Le choix du théâtre immersif n’est pas seulement une manière de rendre l’Histoire plus attractive. Il permet de replacer les corps, les voix, les hésitations et les dilemmes au centre de la transmission. En rencontrant des personnages, en recevant une mission, en comprenant qu’une information peut sauver une vie ou compromettre tout un réseau, les jeunes approchent autrement la clandestinité. Ils ne se contentent plus d’apprendre que des résistants ont agi. Ils éprouvent, à une échelle pédagogique et symbolique, ce que signifiaient la coopération, la discrétion, la peur, la confiance et la décision.

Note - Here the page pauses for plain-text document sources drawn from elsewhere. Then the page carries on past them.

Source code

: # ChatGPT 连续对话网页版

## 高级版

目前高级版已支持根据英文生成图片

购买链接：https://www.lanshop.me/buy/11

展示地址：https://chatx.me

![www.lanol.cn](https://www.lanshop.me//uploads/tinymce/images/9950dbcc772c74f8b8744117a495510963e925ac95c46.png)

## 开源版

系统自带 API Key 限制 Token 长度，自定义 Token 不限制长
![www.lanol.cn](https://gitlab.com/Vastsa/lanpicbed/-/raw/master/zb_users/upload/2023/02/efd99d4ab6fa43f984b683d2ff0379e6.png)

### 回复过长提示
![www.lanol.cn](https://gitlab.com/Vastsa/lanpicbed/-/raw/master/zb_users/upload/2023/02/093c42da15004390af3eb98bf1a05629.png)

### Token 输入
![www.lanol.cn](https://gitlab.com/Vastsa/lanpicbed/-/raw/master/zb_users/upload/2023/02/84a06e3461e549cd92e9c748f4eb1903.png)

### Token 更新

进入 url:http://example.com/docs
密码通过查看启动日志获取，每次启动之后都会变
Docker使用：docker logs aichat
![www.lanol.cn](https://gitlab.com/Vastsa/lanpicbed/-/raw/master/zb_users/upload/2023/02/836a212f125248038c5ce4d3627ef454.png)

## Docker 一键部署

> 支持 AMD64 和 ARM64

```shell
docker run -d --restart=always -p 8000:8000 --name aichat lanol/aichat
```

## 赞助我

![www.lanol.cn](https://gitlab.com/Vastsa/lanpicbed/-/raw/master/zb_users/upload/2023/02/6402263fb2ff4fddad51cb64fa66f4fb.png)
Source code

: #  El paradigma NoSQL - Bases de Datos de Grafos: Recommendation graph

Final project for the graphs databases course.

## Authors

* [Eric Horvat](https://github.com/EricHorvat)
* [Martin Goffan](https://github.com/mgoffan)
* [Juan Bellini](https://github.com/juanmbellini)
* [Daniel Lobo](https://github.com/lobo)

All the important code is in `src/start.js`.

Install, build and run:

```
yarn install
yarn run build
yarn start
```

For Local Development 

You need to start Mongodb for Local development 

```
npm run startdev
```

À l’issue du parcours, les personnages sortiront de leurs rôles pour présenter les véritables figures historiques qu’ils incarnaient. Ce moment final permettra de relier le jeu à la mémoire réelle, l’émotion à la connaissance, l’immersion à l’exigence historique. C’est là que le dispositif trouve son équilibre, en évitant l’écueil d’un simple divertissement patrimonial et en réaffirmant son ambition civique.

Un format appelé à circuler dans d’autres territoires

Cette première édition rennaise est conçue comme un lancement. Le format de Résistances ! a vocation à être adapté dans d’autres villes et territoires, en conservant sa mécanique immersive tout en intégrant les figures locales, les lieux de mémoire et les spécificités historiques propres à chaque espace.

Ce point est important. La mémoire de la Résistance ne se transmet pas seulement par de grandes dates ou de grands noms. Elle gagne en puissance lorsqu’elle se relie à des paysages connus, à des rues traversées, à des bâtiments encore debout, à des histoires familiales ou scolaires. En ce sens, Résistances ! propose moins une reconstitution qu’une manière de réhabiter l’espace public par la mémoire.

À Rennes, le 4 juin, plusieurs centaines de jeunes ne liront pas seulement une page d’histoire. Ils entreront dans une situation, suivront des traces, écouteront des voix, devront choisir, coopérer, comprendre. Pour une journée, la ville deviendra un livre ouvert, mais un livre que l’on parcourt à pied, en équipe, avec le sentiment que la mémoire n’est pas derrière nous. Elle continue de nous demander ce que nous faisons de la liberté reçue.

Informations pratiques

  • Événement : Résistances !, jeu immersif, historique et théâtralisé
  • Date : jeudi 4 juin 2026
  • Lieu : centre-ville de Rennes
  • Horaires : 9h45-12h15 et 13h45-16h15
  • Public : collégiens, lycéens, jeunes participants aux concours jeunesse des Armées, jeunes suivis par la Protection Judiciaire de la Jeunesse
  • Participation : gratuite sur inscription, réservations complètes
  • Organisation : ONACVG, Ville de Rennes, ministère des Armées, Cercle des Amis de la Mémoire Partagée
Nolwenn Denis
Nolwenn Denis suit les battements de l’Ille-et-Vilaine au plus près du terrain. À Rennes et dans ses environs, elle raconte ce qui traverse un territoire — ses élans, ses fragilités, ses initiatives, ses secousses aussi. Culture, société, environnement, vie locale : son regard s’attache à ce qui fait la texture du quotidien et la singularité bretonne.